En parallèle de ton métier d’écrivaine, tu es professeure de littérature et de français au Cégep Édouard-Montpetit. Qu’est-ce qui te plaît le plus dans l’enseignement auprès de collégiens, et comment réussis-tu à leur donner l’éveil pour les lettres?
«Oh, je ne sais pas si je réussis à les mener à cet éveil. Sans doute quelques-uns, quelques-unes, mais je ne le sais pas vraiment. Ce qui me plaît le plus avec eux, c’est avancer vers le langage dans la fabrication d’une œuvre; c’est leur parler de personnages, de structure, de construction littéraire. J’ai l’impression alors de démonter les pièces d’un objet compliqué, réticent et fragile et de les amener à découvrir avec moi le monde et ses possibilités d’ordres et de désordres. Est-ce que ça marche? Je ne sais pas. Mais nous avançons ensemble dans les livres, plus ou moins en harmonie, plus ou moins affairés à comprendre ce qui nous lie comme lectrices et lecteurs. Dans la solitude de la lecture.»
En 2015, tu présentais le recueil de poésie Les heures réversibles, publié aux Éditions du Noroît. Peux-tu nous parler de la thématique centrale qui le traverse de part en part, comme une autoroute, et nous expliquer ce que tu as souhaité explorer comme dimensions métaphoriques à travers ton écriture?
«Les heures réversibles, c’est d’abord mon expérience concrète de la grand-route: la grand-route tant de fois utilisée dans l’enfance entre Québec et Montréal, celle imaginée pendant l’adolescence pour satisfaire un impérieux désir de fuir et celle de mon travail de professeure, avec ses 1000 km de route hebdomadaire entre le cégep et la maison. Mais c’est aussi ma fascination, paresseuse, certes, puisque je n’y touche jamais, pour les moteurs avec leur odeur d’huile et pour les mécanismes précis à l’horlogerie minutieuse. Et puis c’est la solitude. Et encore la fuite.»
«Les heures réversibles illustrent peut-être cette inépuisable errance qui habite mon imaginaire et qui doit bien représenter un irrépressible désir de tout quitter. C’est un dialogue avec la mort. Avec la conscience claire et enfin acceptée de devoir vivre avec ses petites peurs et ses petits espoirs.»
Cinq ans plus tard, tu lèves finalement le voile sur L’ouvrage lilas de la steppe, ton plus récent livre publié chez le même éditeur. «C’est une traversée interminable», peut-on lire, comme cet océan sans vagues représenté par Tchekhov dans sa nouvelle La Steppe. Peux-tu nous expliquer le parallèle, et nous parler de la charge métaphorique et émotionnelle qui se dégage de ce recueil?
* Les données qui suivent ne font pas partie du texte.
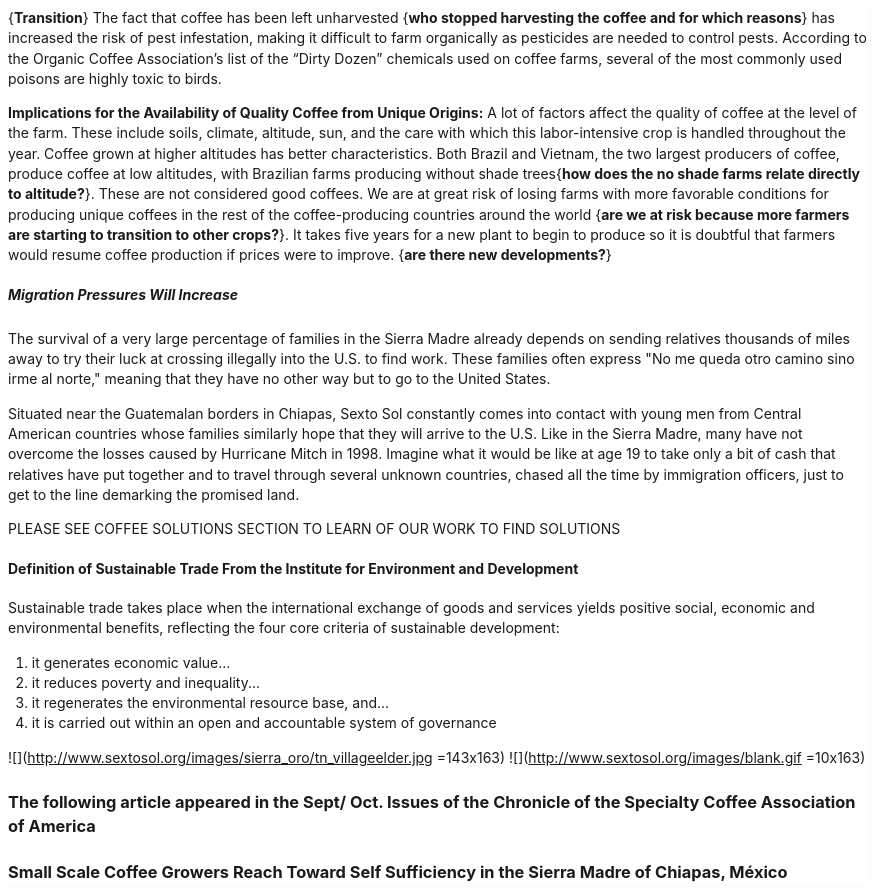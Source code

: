 {**Transition**} The fact that coffee has been left unharvested {**who stopped harvesting the coffee and for which reasons**} has increased the risk of pest infestation, making it difficult to farm organically as pesticides are needed to control pests. According to the Organic Coffee Association’s list of the “Dirty Dozen” chemicals used on coffee farms, several of the most commonly used poisons are highly toxic to birds.

**Implications for the Availability of Quality Coffee from Unique Origins:** A lot of factors affect the quality of coffee at the level of the farm. These include soils, climate, altitude, sun, and the care with which this labor-intensive crop is handled throughout the year. Coffee grown at higher altitudes has better characteristics. Both Brazil and Vietnam, the two largest producers of coffee, produce coffee at low altitudes, with Brazilian farms producing without shade trees{**how does the no shade farms relate directly to altitude?**}. These are not considered good coffees. We are at great risk of losing farms with more favorable conditions for producing unique coffees in the rest of the coffee-producing countries around the world {**are we at risk because more farmers are starting to transition to other crops?**}. It takes five years for a new plant to begin to produce so it is doubtful that farmers would resume coffee production if prices were to improve. {**are there new developments?**}

##### Migration Pressures Will Increase

The survival of a very large percentage of families in the Sierra Madre already depends on sending relatives thousands of miles away to try their luck at crossing illegally into the U.S. to find work. These families often express "No me queda otro camino sino irme al norte," meaning that they have no other way but to go to the United States.

Situated near the Guatemalan borders in Chiapas, Sexto Sol constantly comes into contact with young men from Central American countries whose families similarly hope that they will arrive to the U.S. Like in the Sierra Madre, many have not overcome the losses caused by Hurricane Mitch in 1998. Imagine what it would be like at age 19 to take only a bit of cash that relatives have put together and to travel through several unknown countries, chased all the time by immigration officers, just to get to the line demarking the promised land.

PLEASE SEE COFFEE SOLUTIONS SECTION TO LEARN OF OUR WORK TO FIND SOLUTIONS

#### Definition of Sustainable Trade From the Institute for Environment and Development

Sustainable trade takes place when the international exchange of goods and services yields positive social, economic and environmental benefits, reflecting the four core criteria of sustainable development:

1. it generates economic value...
2. it reduces poverty and inequality...
3. it regenerates the environmental resource base, and...
4. it is carried out within an open and accountable system of governance

![](http://www.sextosol.org/images/sierra_oro/tn_villageelder.jpg =143x163) ![](http://www.sextosol.org/images/blank.gif =10x163)

### The following article appeared in the Sept/ Oct. Issues of the Chronicle of the Specialty Coffee Association of America

### Small Scale Coffee Growers Reach Toward Self Sufficiency in the Sierra Madre of Chiapas, México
«L’ouvrage lilas de la steppe est peut-être la meilleure réponse à la première question. J’ai lu La Steppe de Tchekhov très jeune. J’ai le souvenir d’un récit lent, un peu ennuyeux, mais lumineux. J’aimais l’idée de cette grande étendue sans fin à traverser, l’idée de s’y aventurer sans véritable certitude d’atteindre l’autre bord. Je me suis identifiée au petit garçon du récit, effrayé et heureux. C’était une représentation fine de ce que je ressentais alors. Et le ciel. Le ciel lilas répété par Tchekhov comme unique certitude. Le ciel, sa violence et sa tendresse. Alors, je suis allée vers le poème. L’ouvrage lilas de la steppe est un livre fragile, avec des maladresses dont je suis consciente. Je crois que ce texte va plus loin encore dans la lucidité.»
Si tu avais la chance d’organiser une soirée de lectures poétiques avec les poètes et poétesses de ton choix, vivants ou décédés, qui souhaiterais-tu inviter, et pourquoi?
«J’inviterais des complices d’écriture qui me sont étrangers comme Emily Dickinson, Anne Hébert, Pablo Neruda, Philippe Jaccottet, Ingeborg Bachmann ou Mahmoud Darwich, pour les chants longs et lumineux qui s’amorcent à partir de leurs poèmes et que j’aime lire et relire. J’inviterais plusieurs complices d’écriture qui sont des amies et des amis dans le réel. Plusieurs. Je ne dirai pas qui, pour ménager la surprise, mais je nous voudrais nombreux. Pour ne pas être seule, debout devant le monde.»